As we landed at Chania airport, I thought that this might be the last time it’s this easy – not just because of passport queues or the ever-present virus but because we still haven’t sorted out what happens to air travel when we leave the EU.
The UK automatically leaves the ECAA at the end of 2020. In the event of No Deal, UK operating licences would no longer be valid in the EU and air travel would grind to a halt. That’s not too likely – it’s in the interests of both sides for air travel to continue, and there will be huge lobbying by airlines like Ryanair and EasyJet to make that happen. What it does mean is that we may end up with a limited agreement, restricted to current flights only (and you can bet that European airlines will themselves be lobbying in every way they can to restrict future competition from non-EU rivals as much as possible).
One way to keep market access would be to become a new member of the ECAA. The problem is this would need unanimous support from each EU member state and Spain will likely veto any deal that includes Gibraltar’s international airport. Also, membership of the ECAA means being subject to ECJ jurisdiction – a red line for the current UK government.
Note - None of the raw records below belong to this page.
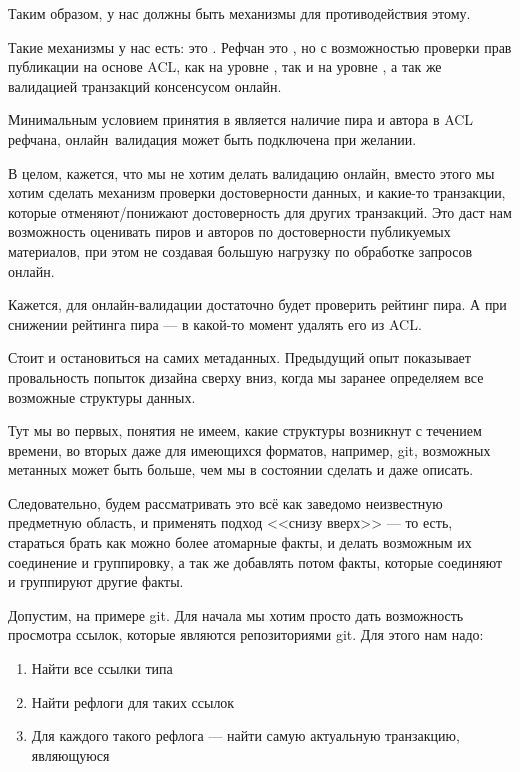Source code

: Таким образом, у нас должны быть механизмы для противодействия этому.

Такие механизмы у нас есть: это . Рефчан это
 , но с возможностью
проверки прав публикации на основе ACL, как на уровне , так и
на уровне , а так же валидацией транзакций консенсусом
онлайн.

Минимальным условием принятия  в
 является наличие пира и автора в ACL рефчана,
онлайн~валидация может быть подключена при желании.

В целом, кажется, что мы не хотим делать валидацию онлайн, вместо этого мы хотим
сделать механизм проверки достоверности данных, и какие-то транзакции, которые
отменяют/понижают достоверность для других транзакций. Это даст нам возможность
оценивать пиров и авторов по достоверности публикуемых материалов, при этом не
создавая большую нагрузку  по обработке запросов онлайн.

Кажется, для онлайн-валидации достаточно будет проверить рейтинг пира. А при
снижении рейтинга пира --- в какой-то момент удалять его из ACL.

Стоит и остановиться на самих метаданных. Предыдущий опыт показывает
провальность попыток дизайна сверху вниз, когда мы заранее  определяем все
возможные структуры данных.

Тут мы во первых, понятия не имеем, какие структуры возникнут с течением
времени, во вторых даже для имеющихся форматов, например, git, возможных
метанных может быть больше, чем мы в состоянии сделать и даже описать.

Следовательно, будем рассматривать это всё как заведомо неизвестную предметную
область, и применять подход <<снизу вверх>> --- то есть, стараться брать как
можно более атомарные факты, и делать возможным их соединение и группировку, а
так же добавлять потом факты, которые соединяют и группируют другие факты.

Допустим, на примере git. Для начала мы хотим просто дать возможность просмотра
ссылок, которые являются репозиториями git. Для этого нам надо:

\begin{enumerate}
  \item Найти все ссылки типа 
  \item Найти рефлоги для таких ссылок
  \item Для каждого такого рефлога --- найти самую
        актуальную транзакцию, являющуюся 
\end{enumerate}

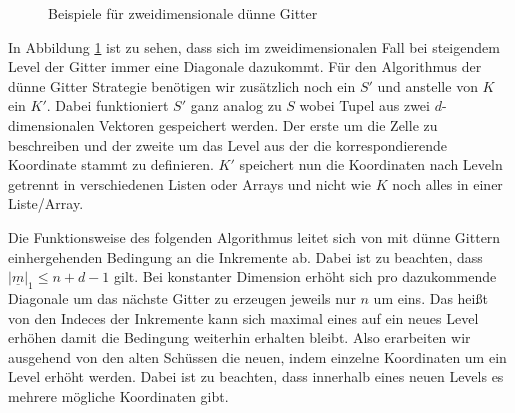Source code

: \documentclass[a4paper,12pt]{llncs}
\numberwithin{equation}{section}
\begin{document}
\begin{figure}
	\caption{Beispiele für zweidimensionale dünne Gitter}
	\label{fig:gitter03}
\end{figure}

In Abbildung \ref{fig:gitter03} ist zu sehen, dass sich im zweidimensionalen Fall bei steigendem Level der Gitter immer eine Diagonale dazukommt. Für den Algorithmus der dünne Gitter Strategie benötigen wir zusätzlich noch ein $S'$ und anstelle von $K$ ein $K'$. Dabei funktioniert $S'$ ganz analog zu $S$ wobei Tupel aus zwei $d$-dimensionalen Vektoren gespeichert werden. Der erste um die Zelle zu beschreiben und der zweite um das Level aus der die korrespondierende Koordinate stammt zu definieren. $K'$ speichert nun die Koordinaten nach Leveln getrennt in verschiedenen Listen oder Arrays und nicht wie $K$ noch alles in einer Liste/Array.

Die Funktionsweise des folgenden Algorithmus leitet sich von mit dünne Gittern einhergehenden Bedingung an die Inkremente ab. Dabei ist zu beachten, dass $|\underline{m}|_1\leq n+d-1$ gilt. Bei konstanter Dimension erhöht sich pro dazukommende Diagonale um das nächste Gitter zu erzeugen jeweils nur $n$ um eins. Das heißt von den Indeces der Inkremente kann sich maximal eines auf ein neues Level erhöhen damit die Bedingung weiterhin erhalten bleibt. Also erarbeiten wir ausgehend von den alten Schüssen  die neuen, indem einzelne Koordinaten um ein Level erhöht werden. Dabei ist zu beachten, dass innerhalb eines neuen Levels es mehrere mögliche Koordinaten gibt. 
\end{document}
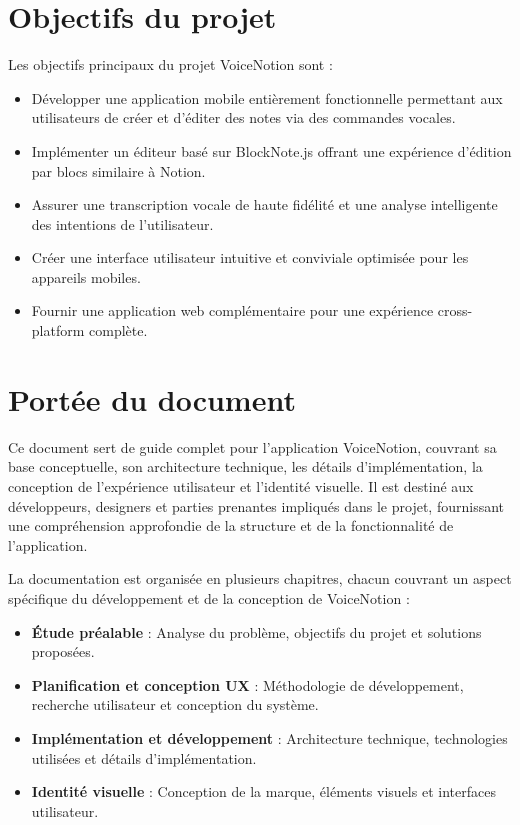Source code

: \vspace{1cm}

\section*{Objectifs du projet}

Les objectifs principaux du projet VoiceNotion sont :

\begin{itemize}
    \item Développer une application mobile entièrement fonctionnelle permettant aux utilisateurs de créer et d'éditer des notes via des commandes vocales.
    \item Implémenter un éditeur basé sur BlockNote.js offrant une expérience d'édition par blocs similaire à Notion.
    \item Assurer une transcription vocale de haute fidélité et une analyse intelligente des intentions de l'utilisateur.
    \item Créer une interface utilisateur intuitive et conviviale optimisée pour les appareils mobiles.
    \item Fournir une application web complémentaire pour une expérience cross-platform complète.
\end{itemize}

\vspace{1cm}

\section*{Portée du document}

Ce document sert de guide complet pour l'application VoiceNotion, couvrant sa base conceptuelle, son architecture technique, les détails d'implémentation, la conception de l'expérience utilisateur et l'identité visuelle. Il est destiné aux développeurs, designers et parties prenantes impliqués dans le projet, fournissant une compréhension approfondie de la structure et de la fonctionnalité de l'application.

La documentation est organisée en plusieurs chapitres, chacun couvrant un aspect spécifique du développement et de la conception de VoiceNotion :

\begin{itemize}
    \item \textbf{Étude préalable} : Analyse du problème, objectifs du projet et solutions proposées.
    \item \textbf{Planification et conception UX} : Méthodologie de développement, recherche utilisateur et conception du système.
    \item \textbf{Implémentation et développement} : Architecture technique, technologies utilisées et détails d'implémentation.
    \item \textbf{Identité visuelle} : Conception de la marque, éléments visuels et interfaces utilisateur.
\end{itemize}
It’s always possible that the UK negotiates a new ‘open skies’ bilateral deal with the EU, or separate deals with each individual member state. An EU-wide deal runs into the familiar roadblock of level playing field arrangements while negotiating separate deals is an immensely complex and time-consuming exercise coming at exactly the wrong time.
Getting trapped in endless discussions about ways of negotiating travel arrangements with the EU also means a lack of focus on both more immediate and long-term concerns:
- How are airlines going to survive until next summer’s holiday season?
- What should the future of air travel look like given the ever-growing climate crisis?
We need a global, joined up strategic approach to address these issues. The EU, naturally, has thought about this and in 2015 launched an Aviation Strategy aiming to “generate growth for European business, foster innovation and let passengers profit from safer, cleaner and cheaper flights, while offering more connections.”
Where does this leave the UK, standing outside looking in, instead of being part of this continental, long term approach to aviation? What will happen to all those new homes bought following the expansion of low cost airlines after 2001?
Will it still be easy for people to go and work in the EU; to live; to travel; to study; to buy homes and to settle down, as Boris Johnson said in 2016? Or will we be “aviation lepers”, isolated like those on Spinalonga in the past? The difference being that a combination of the current state of the airline industry, Brexit and the UK’s lack of strategic thinking mean that we can’t even get to that magical island off the coast of Crete in the first place.